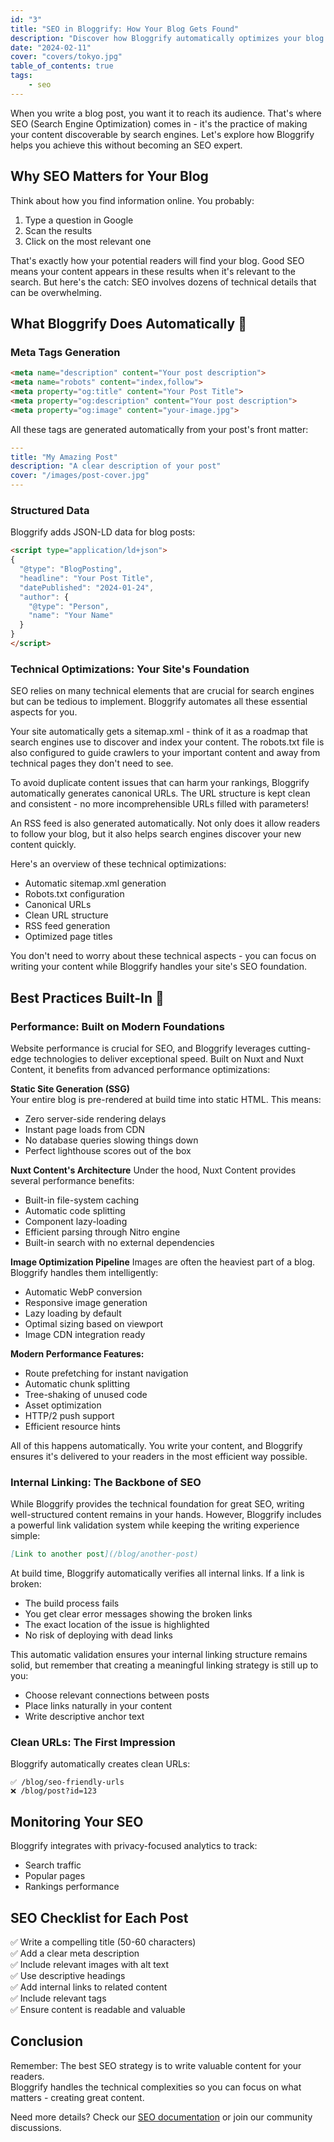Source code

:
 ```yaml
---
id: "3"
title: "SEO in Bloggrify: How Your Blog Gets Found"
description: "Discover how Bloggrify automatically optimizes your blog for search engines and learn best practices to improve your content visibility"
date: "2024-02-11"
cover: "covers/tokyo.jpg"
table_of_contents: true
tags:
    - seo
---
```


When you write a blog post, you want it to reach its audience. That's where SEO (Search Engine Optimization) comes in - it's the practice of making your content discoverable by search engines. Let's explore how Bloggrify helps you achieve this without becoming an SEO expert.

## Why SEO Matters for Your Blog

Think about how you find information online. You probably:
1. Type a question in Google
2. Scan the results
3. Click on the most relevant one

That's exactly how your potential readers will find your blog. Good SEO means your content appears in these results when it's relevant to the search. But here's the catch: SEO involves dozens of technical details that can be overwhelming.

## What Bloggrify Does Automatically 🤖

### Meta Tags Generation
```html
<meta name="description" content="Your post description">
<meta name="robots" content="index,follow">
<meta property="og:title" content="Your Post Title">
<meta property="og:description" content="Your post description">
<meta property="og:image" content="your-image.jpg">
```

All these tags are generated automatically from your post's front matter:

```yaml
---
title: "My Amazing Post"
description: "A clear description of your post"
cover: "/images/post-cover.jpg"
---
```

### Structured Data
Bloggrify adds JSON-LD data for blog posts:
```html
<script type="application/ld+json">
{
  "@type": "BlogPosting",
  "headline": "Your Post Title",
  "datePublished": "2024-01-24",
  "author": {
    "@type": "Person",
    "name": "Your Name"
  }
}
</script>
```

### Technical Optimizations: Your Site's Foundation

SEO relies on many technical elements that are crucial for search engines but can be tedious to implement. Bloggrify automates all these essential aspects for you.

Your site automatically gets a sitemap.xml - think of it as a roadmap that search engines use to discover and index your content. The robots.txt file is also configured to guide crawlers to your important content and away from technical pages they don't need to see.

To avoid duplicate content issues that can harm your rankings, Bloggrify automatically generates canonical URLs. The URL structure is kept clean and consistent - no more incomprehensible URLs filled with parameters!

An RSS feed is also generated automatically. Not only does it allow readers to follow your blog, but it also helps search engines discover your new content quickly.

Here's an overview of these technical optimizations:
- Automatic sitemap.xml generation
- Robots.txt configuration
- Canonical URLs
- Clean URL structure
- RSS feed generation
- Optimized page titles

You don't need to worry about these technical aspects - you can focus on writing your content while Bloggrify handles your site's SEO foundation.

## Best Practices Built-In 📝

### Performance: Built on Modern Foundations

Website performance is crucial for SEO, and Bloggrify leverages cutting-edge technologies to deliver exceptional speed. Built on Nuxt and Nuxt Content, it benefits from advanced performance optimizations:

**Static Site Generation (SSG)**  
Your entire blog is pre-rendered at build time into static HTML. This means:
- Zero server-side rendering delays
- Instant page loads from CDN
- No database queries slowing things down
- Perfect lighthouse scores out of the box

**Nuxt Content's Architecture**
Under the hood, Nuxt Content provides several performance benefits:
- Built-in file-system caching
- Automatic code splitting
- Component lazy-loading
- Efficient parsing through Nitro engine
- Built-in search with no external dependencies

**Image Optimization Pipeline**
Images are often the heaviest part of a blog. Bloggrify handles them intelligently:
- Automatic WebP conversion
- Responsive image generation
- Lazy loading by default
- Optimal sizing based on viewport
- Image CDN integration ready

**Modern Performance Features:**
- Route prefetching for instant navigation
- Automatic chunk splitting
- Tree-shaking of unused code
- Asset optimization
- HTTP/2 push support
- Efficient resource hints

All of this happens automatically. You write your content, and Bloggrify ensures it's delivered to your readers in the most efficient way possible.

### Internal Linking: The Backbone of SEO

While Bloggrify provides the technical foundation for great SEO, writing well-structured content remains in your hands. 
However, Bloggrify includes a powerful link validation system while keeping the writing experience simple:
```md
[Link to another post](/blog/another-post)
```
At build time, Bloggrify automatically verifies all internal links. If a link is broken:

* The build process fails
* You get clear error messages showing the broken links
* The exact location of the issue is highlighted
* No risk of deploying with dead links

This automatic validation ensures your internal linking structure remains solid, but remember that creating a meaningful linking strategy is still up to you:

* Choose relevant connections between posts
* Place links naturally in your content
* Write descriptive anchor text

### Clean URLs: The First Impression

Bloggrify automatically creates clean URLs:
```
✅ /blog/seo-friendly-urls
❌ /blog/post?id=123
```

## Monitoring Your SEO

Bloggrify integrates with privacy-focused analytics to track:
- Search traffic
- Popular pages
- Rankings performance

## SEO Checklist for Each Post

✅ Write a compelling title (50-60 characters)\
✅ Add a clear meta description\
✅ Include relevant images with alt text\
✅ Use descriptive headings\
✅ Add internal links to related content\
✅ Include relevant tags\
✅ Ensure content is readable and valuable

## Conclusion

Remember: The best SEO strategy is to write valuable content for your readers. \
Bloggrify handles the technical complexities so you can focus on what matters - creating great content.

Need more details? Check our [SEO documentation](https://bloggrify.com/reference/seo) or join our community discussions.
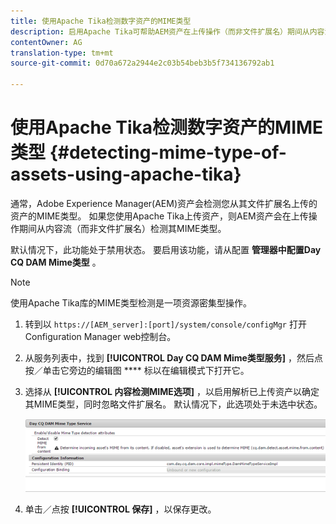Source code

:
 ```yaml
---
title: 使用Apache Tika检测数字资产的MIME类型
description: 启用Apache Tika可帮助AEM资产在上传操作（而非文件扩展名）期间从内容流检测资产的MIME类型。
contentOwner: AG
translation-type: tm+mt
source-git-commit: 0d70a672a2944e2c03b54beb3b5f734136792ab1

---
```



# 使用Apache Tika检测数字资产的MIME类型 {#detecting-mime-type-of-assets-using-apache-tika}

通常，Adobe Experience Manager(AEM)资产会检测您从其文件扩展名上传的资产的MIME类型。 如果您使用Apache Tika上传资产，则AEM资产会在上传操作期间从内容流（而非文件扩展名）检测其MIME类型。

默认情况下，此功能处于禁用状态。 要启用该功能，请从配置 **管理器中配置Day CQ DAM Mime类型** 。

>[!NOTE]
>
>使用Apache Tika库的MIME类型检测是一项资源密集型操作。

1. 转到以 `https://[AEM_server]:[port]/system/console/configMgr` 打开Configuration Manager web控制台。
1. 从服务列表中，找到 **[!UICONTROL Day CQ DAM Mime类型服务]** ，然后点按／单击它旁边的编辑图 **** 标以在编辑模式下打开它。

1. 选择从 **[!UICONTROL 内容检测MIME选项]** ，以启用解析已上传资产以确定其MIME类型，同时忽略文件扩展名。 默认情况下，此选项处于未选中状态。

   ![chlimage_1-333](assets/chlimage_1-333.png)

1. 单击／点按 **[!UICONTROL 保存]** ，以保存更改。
============================================================
● TASK PROMPT: Above are the records; copy each line from them that includes the string "creating".

● RESULT OF THE EXERCISE:
This automatic validation ensures your internal linking structure remains solid, but remember that creating a meaningful linking strategy is still up to you:
Bloggrify handles the technical complexities so you can focus on what matters - creating great content.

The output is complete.